上の詞は、信長が好んで舞ったと言われる「敦盛(幸若舞)」の一節ですが、自分自身50に手が届く歳になるとは想像していませんでした。ホントに月日が経つのは早いですね。

さて年齢ということで、昔から気になっていたことがあります。気になるというか、苦手なことでもあるんですが。。

近年はSNS、特にFacebookがほぼ毎日誰かの誕生日というのを知らせてくれます。そして多くの人がその通知を見て「お誕生日おめでとうございます!」などとお誕生日を迎える方にメッセージを送ります。

僕も少し前までは、ほぼ毎日誰かに「お誕生日おめでとう」というメッセージを送っていました。多い時は一日10人近くになることもありました。。で、ある日を境にこの「お誕生日おめでとうメッセージ」をやめることにしました。それは、ずっと気になっていたことがあったからで、お目出度いことを祝うのが嫌だからという訳ではありません。お祝いする場も、祝う人々と祝われる人の笑顔も、パーティなどの空気も嫌いではありません。


そもそも誕生日を祝う風習はいつから始まったのか?

日本では元々「誕生日」を祝う習慣はないというか、「数え歳」で年齢をカウントしていたため、各個人の誕生日(生まれた日そのもの)を祝うことはなかったようです。つまり毎年元日に年を重ねることを、お正月とともに祝ったということです。

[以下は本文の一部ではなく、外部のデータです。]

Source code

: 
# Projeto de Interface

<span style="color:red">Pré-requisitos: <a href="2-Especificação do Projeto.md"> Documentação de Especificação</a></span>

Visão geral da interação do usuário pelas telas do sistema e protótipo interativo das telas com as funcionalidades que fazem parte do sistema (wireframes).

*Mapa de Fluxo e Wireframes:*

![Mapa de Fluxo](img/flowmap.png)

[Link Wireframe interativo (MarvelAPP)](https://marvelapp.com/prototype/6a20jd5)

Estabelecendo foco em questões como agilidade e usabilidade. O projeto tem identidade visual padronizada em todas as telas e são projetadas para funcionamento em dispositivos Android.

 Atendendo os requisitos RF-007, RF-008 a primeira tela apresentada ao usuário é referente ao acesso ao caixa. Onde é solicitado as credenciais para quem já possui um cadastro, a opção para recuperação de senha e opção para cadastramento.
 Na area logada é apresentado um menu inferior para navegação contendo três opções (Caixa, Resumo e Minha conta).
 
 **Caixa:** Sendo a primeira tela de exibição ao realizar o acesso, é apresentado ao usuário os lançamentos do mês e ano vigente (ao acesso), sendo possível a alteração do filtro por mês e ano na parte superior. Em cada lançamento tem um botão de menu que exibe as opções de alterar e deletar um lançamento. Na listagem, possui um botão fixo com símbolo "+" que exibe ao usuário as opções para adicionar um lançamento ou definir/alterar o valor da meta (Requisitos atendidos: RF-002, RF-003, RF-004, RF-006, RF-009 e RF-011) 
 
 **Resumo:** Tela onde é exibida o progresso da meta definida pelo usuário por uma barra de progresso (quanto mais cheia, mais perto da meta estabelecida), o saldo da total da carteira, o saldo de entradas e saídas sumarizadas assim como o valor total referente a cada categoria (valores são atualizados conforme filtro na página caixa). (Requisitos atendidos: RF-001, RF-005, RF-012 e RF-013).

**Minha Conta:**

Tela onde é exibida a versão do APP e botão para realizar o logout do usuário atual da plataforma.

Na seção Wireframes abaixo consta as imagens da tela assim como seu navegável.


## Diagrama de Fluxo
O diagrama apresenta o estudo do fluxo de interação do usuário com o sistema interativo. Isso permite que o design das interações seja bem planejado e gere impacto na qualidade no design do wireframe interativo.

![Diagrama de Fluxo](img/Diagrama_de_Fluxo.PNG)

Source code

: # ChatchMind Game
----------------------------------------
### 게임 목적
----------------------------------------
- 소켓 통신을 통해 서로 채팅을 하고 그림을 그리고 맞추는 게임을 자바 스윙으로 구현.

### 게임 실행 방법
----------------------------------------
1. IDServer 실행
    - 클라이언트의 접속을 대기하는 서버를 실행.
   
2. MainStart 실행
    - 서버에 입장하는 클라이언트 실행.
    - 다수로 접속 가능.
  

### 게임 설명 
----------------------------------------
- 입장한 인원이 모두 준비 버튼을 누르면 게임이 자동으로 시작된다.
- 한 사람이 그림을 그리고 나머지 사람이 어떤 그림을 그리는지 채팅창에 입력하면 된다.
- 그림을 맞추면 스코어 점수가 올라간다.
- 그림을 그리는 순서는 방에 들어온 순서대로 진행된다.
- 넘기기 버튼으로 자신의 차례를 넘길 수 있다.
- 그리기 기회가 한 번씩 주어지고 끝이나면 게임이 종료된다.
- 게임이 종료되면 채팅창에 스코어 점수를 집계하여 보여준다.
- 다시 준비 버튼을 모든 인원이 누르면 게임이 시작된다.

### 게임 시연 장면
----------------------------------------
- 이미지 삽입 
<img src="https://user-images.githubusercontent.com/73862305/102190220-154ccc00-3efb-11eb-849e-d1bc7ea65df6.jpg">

そして、誕生日は宗教的な意味合いが強く、イエス・キリストの「生誕祭」としてとり行われたものが各個人の誕生日を祝う習慣につながったそうです。

なので「誕生日を祝う」行為はどちらかと言うと西欧・キリスト教的な文化であるようです。逆に日本・仏教的な考え方だと「誕生」よりも「入滅」など亡くなった時のセレモニーの方が重要視されていると思います。まったく正反対な感じがしますね。。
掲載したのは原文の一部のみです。